Goma, Nord-Kivu, RDC. Autrefois un joyau économique vibrant au cœur de la riche province du Nord-Kivu, Goma ; la capitale provinciale, est aujourd’hui méconnaissable. Depuis sa chute aux mains du mouvement rebelle du 23 Mars (M23), appuyé par les Forces spéciales de la Rwanda Defence Force (RDF), fin janvier 2025, la ville est devenue une prison à ciel ouvert où la population vit dans la peur, la résignation et l’incertitude.

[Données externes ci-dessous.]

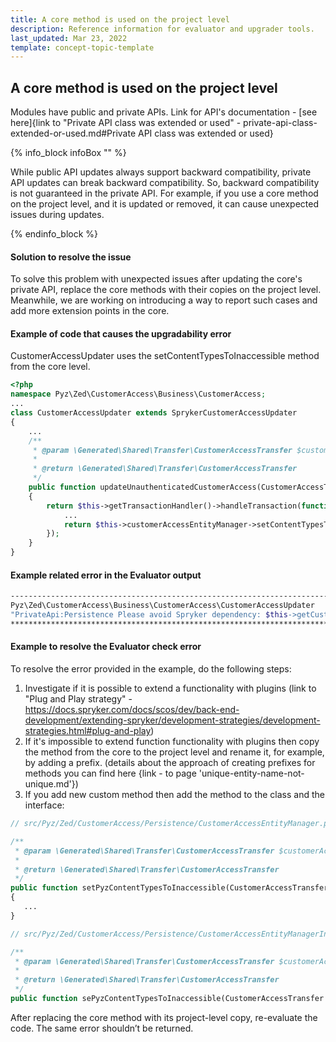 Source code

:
 ```yaml
---
title: A core method is used on the project level
description: Reference information for evaluator and upgrader tools.
last_updated: Mar 23, 2022
template: concept-topic-template
---
```


## A core method is used on the project level

Modules have public and private APIs. Link for API's documentation - [see here]{link to "Private API class was extended or used" - private-api-class-extended-or-used.md#Private API class was extended or used}

{% info_block infoBox "" %}

While public API updates always support backward compatibility, private API updates can break backward compatibility. So, backward compatibility is not guaranteed in the private API. For example, if you use a core method on the project level, and it is updated or removed, it can cause unexpected issues during updates.

{% endinfo_block %}

#### Solution to resolve the issue

To solve this problem with unexpected issues after updating the core's private API, replace the core methods with their copies on the project level.
Meanwhile, we are working on introducing a way to report such cases and add more extension points in the core.

#### Example of code that causes the upgradability error

CustomerAccessUpdater uses the setContentTypesToInaccessible method from the core level.

```php
<?php
namespace Pyz\Zed\CustomerAccess\Business\CustomerAccess;
...
class CustomerAccessUpdater extends SprykerCustomerAccessUpdater
{
    ...
    /**
     * @param \Generated\Shared\Transfer\CustomerAccessTransfer $customerAccessTransfer
     *
     * @return \Generated\Shared\Transfer\CustomerAccessTransfer
     */
    public function updateUnauthenticatedCustomerAccess(CustomerAccessTransfer $customerAccessTransfer): CustomerAccessTransfer
    {
        return $this->getTransactionHandler()->handleTransaction(function () use ($customerAccessTransfer) {
            ...
            return $this->customerAccessEntityManager->setContentTypesToInaccessible($customerAccessTransfer);
        });
    }
}
```

#### Example related error in the Evaluator output

```bash
------------------------------------------------------------------------------------------------------------------------
Pyz\Zed\CustomerAccess\Business\CustomerAccess\CustomerAccessUpdater
"PrivateApi:Persistence Please avoid Spryker dependency: $this->getCustomerAccessEntityByContentType(...)"
************************************************************************************************************************
```

#### Example to resolve the Evaluator check error

To resolve the error provided in the example, do the following steps:
1. Investigate if it is possible to extend a functionality with plugins (link to "Plug and Play strategy" - https://docs.spryker.com/docs/scos/dev/back-end-development/extending-spryker/development-strategies/development-strategies.html#plug-and-play)
2. If it's impossible to extend function functionality with plugins then copy the method from the core to the project level and rename it, for example, by adding a prefix. (details about the approach of creating prefixes for methods you can find here {link - to page 'unique-entity-name-not-unique.md'})
3. If you add new custom method then add the method to the class and the interface:
```php
// src/Pyz/Zed/CustomerAccess/Persistence/CustomerAccessEntityManager.php

/**
 * @param \Generated\Shared\Transfer\CustomerAccessTransfer $customerAccessTransfer
 *
 * @return \Generated\Shared\Transfer\CustomerAccessTransfer
 */
public function setPyzContentTypesToInaccessible(CustomerAccessTransfer $customerAccessTransfer): CustomerAccessTransfer
{
   ...
}
```

```php
// src/Pyz/Zed/CustomerAccess/Persistence/CustomerAccessEntityManagerInterface.php

/**
 * @param \Generated\Shared\Transfer\CustomerAccessTransfer $customerAccessTransfer
 *
 * @return \Generated\Shared\Transfer\CustomerAccessTransfer
 */
public function sePyzContentTypesToInaccessible(CustomerAccessTransfer $customerAccessTransfer): CustomerAccessTransfer;
```
After replacing the core method with its project-level copy, re-evaluate the code. The same error shouldn’t be returned.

Après des jours de combats acharnés contre les Forces armées de la RDC (FARDC), le M23 a consolidé son emprise, transformant Goma en un théâtre d’humiliation, de désespoir et de violations des droits humains.
La chute de Goma : une victoire du M23 et de la RDF
Le 30 janvier 2025, après une offensive éclaire marquée par des bombardements intenses et des assauts coordonnés, le M23, soutenu par des unités d’élite des Forces spéciales rwandaises, a pris le contrôle de Goma. Selon un rapport interne de la Monusco consulté par l’AFP, les rebelles, renforcés par au moins 1 000 soldats rwandais, avaient débordé les FARDC, déjà affaiblies par des problèmes de coordination et un moral en berne.
La ville, qui abrite plus d’un million d’habitants, est tombée malgré la présence de la Mission des Nations Unies pour la stabilisation en RDC (MONUSCO), de la Mission de la Communauté de Développement de l’Afrique australe (SAMIDRC), et de divers groupes armés alliés aux FARDC, tels que les Wazalendo.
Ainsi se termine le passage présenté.